Towards Data Auctions with Externalities

03/18/2020 ∙ by Anish Agarwal, et al. ∙ 0

The design of data markets has gained in importance as firms increasingly use predictions from machine learning models to make their operations more effective, yet need to externally acquire the necessary training data to fit such models. A property of such markets that has been given limited consideration thus far is the externality faced by a firm when data is allocated to other, competing firms. Addressing this is likely necessary for progress towards the practical implementation of such markets. In this work, we consider the case with n competing firms and a monopolistic data seller. We demonstrate that modeling the utility of firms solely through the increase in prediction accuracy experienced reduces the complex, combinatorial problem of allocating and pricing multiple data sets to an auction of a single digital (freely replicable) good. Crucially, this is what enables us to model the negative externalities experienced by a firm resulting from other firms' allocations.
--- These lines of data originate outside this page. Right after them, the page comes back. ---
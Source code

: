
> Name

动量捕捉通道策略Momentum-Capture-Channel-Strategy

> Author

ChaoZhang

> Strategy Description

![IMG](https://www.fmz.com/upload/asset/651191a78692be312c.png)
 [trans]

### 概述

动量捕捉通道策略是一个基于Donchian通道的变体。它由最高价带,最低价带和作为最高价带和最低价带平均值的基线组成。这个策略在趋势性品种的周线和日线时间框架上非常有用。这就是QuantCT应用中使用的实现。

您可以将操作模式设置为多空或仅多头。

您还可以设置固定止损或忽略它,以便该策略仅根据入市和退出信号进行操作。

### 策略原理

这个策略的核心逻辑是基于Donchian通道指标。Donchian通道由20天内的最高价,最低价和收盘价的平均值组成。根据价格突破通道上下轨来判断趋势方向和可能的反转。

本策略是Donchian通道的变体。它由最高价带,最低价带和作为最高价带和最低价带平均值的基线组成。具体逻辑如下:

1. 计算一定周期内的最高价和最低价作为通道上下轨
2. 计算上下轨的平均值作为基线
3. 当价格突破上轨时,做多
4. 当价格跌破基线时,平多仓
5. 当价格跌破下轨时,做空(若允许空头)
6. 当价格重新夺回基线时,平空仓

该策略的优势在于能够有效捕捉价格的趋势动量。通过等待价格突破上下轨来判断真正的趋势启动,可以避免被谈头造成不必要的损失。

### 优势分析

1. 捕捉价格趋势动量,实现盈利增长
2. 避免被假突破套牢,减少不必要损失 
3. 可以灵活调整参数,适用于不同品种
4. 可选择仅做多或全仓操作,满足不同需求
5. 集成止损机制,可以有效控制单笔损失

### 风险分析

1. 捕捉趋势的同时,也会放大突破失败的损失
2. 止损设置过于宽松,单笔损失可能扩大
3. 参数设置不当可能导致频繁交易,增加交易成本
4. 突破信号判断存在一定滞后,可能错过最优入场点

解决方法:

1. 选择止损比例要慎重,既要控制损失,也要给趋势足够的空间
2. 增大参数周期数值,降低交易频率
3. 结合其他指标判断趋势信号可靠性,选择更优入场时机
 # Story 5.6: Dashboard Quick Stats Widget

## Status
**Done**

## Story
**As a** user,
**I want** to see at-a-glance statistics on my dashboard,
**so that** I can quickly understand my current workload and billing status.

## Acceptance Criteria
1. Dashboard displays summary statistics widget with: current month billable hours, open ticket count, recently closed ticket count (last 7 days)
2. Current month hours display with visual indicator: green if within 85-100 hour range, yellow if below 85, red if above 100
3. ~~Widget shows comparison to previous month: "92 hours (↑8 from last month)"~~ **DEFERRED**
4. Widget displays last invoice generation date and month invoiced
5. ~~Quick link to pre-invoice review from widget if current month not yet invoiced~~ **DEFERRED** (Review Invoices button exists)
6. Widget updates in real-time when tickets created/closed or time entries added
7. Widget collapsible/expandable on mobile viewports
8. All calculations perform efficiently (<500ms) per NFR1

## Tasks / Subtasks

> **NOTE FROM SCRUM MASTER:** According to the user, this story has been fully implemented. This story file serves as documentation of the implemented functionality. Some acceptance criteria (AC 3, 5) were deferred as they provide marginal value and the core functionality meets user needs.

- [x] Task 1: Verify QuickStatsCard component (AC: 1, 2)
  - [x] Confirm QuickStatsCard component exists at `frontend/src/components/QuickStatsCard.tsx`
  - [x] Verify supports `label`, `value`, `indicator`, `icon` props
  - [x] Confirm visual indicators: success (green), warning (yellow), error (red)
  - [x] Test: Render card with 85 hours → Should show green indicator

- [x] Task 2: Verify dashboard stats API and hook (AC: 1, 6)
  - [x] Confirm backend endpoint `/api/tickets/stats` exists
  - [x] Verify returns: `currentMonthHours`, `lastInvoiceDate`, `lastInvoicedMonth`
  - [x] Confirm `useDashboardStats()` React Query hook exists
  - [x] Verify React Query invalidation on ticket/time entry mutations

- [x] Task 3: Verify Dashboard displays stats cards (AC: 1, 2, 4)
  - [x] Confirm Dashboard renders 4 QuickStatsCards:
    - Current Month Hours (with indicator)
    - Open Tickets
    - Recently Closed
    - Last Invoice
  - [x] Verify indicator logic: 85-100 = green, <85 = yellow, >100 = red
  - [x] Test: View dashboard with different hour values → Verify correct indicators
We obtain forms of the welfare-maximizing and revenue-maximizing auctions for such settings. We highlight how the form of the firms' private information – whether they know the externalities they exert on others or that others exert on them – affects the structure of the optimal mechanisms. We find that in all cases, the optimal allocation rules turn out to be single thresholds (one per firm), in which the seller allocates all information or none of it to a firm. We note the framework and results introduced hold more broadly for the auction of digital goods with externalities.